(Records shown Opens)
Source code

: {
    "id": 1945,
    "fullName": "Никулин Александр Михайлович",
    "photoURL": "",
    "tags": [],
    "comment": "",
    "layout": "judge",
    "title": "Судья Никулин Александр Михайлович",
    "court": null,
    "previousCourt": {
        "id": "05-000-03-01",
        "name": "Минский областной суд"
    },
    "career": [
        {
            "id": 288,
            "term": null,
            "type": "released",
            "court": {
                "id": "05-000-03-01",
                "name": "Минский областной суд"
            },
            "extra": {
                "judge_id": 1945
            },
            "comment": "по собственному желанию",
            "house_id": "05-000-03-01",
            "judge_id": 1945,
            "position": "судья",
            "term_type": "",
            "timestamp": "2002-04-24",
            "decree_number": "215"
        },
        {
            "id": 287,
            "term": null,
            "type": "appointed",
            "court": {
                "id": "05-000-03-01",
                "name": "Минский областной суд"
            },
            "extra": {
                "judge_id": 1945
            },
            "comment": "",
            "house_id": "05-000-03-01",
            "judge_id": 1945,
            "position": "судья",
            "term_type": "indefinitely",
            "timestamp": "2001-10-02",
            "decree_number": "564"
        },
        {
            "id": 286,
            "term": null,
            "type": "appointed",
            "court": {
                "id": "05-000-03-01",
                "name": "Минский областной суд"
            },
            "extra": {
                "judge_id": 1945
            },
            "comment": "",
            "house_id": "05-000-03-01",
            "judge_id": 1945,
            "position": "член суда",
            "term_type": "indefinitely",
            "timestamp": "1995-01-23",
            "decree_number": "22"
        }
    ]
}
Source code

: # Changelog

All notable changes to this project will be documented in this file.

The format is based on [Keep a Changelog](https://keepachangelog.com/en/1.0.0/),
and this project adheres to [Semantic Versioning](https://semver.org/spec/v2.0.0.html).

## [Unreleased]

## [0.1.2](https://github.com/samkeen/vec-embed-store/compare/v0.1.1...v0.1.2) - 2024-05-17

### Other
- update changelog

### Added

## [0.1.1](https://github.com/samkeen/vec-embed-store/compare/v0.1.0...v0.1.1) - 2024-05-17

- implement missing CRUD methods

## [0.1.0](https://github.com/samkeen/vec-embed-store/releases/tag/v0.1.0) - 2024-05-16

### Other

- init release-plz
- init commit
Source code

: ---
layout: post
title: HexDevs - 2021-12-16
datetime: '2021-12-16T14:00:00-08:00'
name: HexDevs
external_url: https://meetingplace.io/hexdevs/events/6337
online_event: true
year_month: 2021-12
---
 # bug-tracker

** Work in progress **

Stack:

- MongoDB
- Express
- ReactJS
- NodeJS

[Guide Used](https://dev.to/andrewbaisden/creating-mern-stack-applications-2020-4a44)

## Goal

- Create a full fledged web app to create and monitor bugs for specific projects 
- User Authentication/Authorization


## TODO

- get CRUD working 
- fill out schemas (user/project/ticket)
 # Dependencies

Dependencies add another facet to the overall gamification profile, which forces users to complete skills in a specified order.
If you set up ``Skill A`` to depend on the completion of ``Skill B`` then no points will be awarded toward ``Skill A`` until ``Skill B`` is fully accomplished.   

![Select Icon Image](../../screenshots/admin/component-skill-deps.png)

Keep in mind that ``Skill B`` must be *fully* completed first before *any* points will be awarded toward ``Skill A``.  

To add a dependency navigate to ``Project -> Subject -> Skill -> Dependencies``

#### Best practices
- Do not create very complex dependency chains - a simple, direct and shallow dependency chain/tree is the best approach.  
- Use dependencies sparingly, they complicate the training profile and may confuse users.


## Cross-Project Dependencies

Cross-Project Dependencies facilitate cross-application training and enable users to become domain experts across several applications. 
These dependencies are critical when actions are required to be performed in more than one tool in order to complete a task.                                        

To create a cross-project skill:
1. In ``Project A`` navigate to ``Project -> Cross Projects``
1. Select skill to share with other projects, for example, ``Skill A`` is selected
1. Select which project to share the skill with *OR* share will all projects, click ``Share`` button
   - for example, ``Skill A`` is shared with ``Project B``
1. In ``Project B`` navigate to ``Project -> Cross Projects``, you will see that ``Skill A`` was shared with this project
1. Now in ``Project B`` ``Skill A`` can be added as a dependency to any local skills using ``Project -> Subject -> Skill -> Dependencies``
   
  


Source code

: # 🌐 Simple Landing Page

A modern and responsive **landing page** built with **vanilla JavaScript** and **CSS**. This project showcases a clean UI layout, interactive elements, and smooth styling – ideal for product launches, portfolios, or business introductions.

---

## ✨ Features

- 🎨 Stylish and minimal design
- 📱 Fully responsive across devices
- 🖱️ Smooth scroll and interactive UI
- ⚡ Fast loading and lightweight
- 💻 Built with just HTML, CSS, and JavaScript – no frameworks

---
(Records shown Closes)
● Action item
Your output must be an exact copy of every entry.

● Task answer
Source code

: {
    "id": 1945,
    "fullName": "Никулин Александр Михайлович",
    "photoURL": "",
    "tags": [],
    "comment": "",
    "layout": "judge",
    "title": "Судья Никулин Александр Михайлович",
    "court": null,
    "previousCourt": {
        "id": "05-000-03-01",
        "name": "Минский областной суд"
    },
    "career": [
        {
            "id": 288,
            "term": null,
            "type": "released",
            "court": {
                "id": "05-000-03-01",
                "name": "Минский областной суд"
            },
            "extra": {
                "judge_id": 1945
            },
            "comment": "по собственному желанию",
            "house_id": "05-000-03-01",
            "judge_id": 1945,
            "position": "судья",
            "term_type": "",
            "timestamp": "2002-04-24",
            "decree_number": "215"
        },
        {
            "id": 287,
            "term": null,
            "type": "appointed",
            "court": {
                "id": "05-000-03-01",
                "name": "Минский областной суд"
            },
            "extra": {
                "judge_id": 1945
            },
            "comment": "",
            "house_id": "05-000-03-01",
            "judge_id": 1945,
            "position": "судья",
            "term_type": "indefinitely",
            "timestamp": "2001-10-02",
            "decree_number": "564"
        },
        {
            "id": 286,
            "term": null,
            "type": "appointed",
            "court": {
                "id": "05-000-03-01",
                "name": "Минский областной суд"
            },
            "extra": {
                "judge_id": 1945
            },
            "comment": "",
            "house_id": "05-000-03-01",
            "judge_id": 1945,
            "position": "член суда",
            "term_type": "indefinitely",
            "timestamp": "1995-01-23",
            "decree_number": "22"
        }
    ]
}
Source code

: # Changelog

All notable changes to this project will be documented in this file.

The format is based on [Keep a Changelog](https://keepachangelog.com/en/1.0.0/),
and this project adheres to [Semantic Versioning](https://semver.org/spec/v2.0.0.html).

## [Unreleased]

## [0.1.2](https://github.com/samkeen/vec-embed-store/compare/v0.1.1...v0.1.2) - 2024-05-17

### Other
- update changelog

### Added

## [0.1.1](https://github.com/samkeen/vec-embed-store/compare/v0.1.0...v0.1.1) - 2024-05-17

- implement missing CRUD methods

## [0.1.0](https://github.com/samkeen/vec-embed-store/releases/tag/v0.1.0) - 2024-05-16

### Other

- init release-plz
- init commit
Source code

: ---
layout: post
title: HexDevs - 2021-12-16
datetime: '2021-12-16T14:00:00-08:00'
name: HexDevs
external_url: https://meetingplace.io/hexdevs/events/6337
online_event: true
year_month: 2021-12
---
 # bug-tracker

** Work in progress **

Stack:

- MongoDB
- Express
- ReactJS
- NodeJS

[Guide Used](https://dev.to/andrewbaisden/creating-mern-stack-applications-2020-4a44)

## Goal

- Create a full fledged web app to create and monitor bugs for specific projects 
- User Authentication/Authorization


## TODO

- get CRUD working 
- fill out schemas (user/project/ticket)
 # Dependencies

Dependencies add another facet to the overall gamification profile, which forces users to complete skills in a specified order.
If you set up ``Skill A`` to depend on the completion of ``Skill B`` then no points will be awarded toward ``Skill A`` until ``Skill B`` is fully accomplished.   

![Select Icon Image](../../screenshots/admin/component-skill-deps.png)

Keep in mind that ``Skill B`` must be *fully* completed first before *any* points will be awarded toward ``Skill A``.  

To add a dependency navigate to ``Project -> Subject -> Skill -> Dependencies``

#### Best practices
- Do not create very complex dependency chains - a simple, direct and shallow dependency chain/tree is the best approach.  
- Use dependencies sparingly, they complicate the training profile and may confuse users.


## Cross-Project Dependencies

Cross-Project Dependencies facilitate cross-application training and enable users to become domain experts across several applications. 
These dependencies are critical when actions are required to be performed in more than one tool in order to complete a task.                                        

To create a cross-project skill:
1. In ``Project A`` navigate to ``Project -> Cross Projects``
1. Select skill to share with other projects, for example, ``Skill A`` is selected
1. Select which project to share the skill with *OR* share will all projects, click ``Share`` button
   - for example, ``Skill A`` is shared with ``Project B``
1. In ``Project B`` navigate to ``Project -> Cross Projects``, you will see that ``Skill A`` was shared with this project
1. Now in ``Project B`` ``Skill A`` can be added as a dependency to any local skills using ``Project -> Subject -> Skill -> Dependencies``
   
  


Source code

: # 🌐 Simple Landing Page

A modern and responsive **landing page** built with **vanilla JavaScript** and **CSS**. This project showcases a clean UI layout, interactive elements, and smooth styling – ideal for product launches, portfolios, or business introductions.

---

## ✨ Features

- 🎨 Stylish and minimal design
- 📱 Fully responsive across devices
- 🖱️ Smooth scroll and interactive UI
- ⚡ Fast loading and lightweight
- 💻 Built with just HTML, CSS, and JavaScript – no frameworks

---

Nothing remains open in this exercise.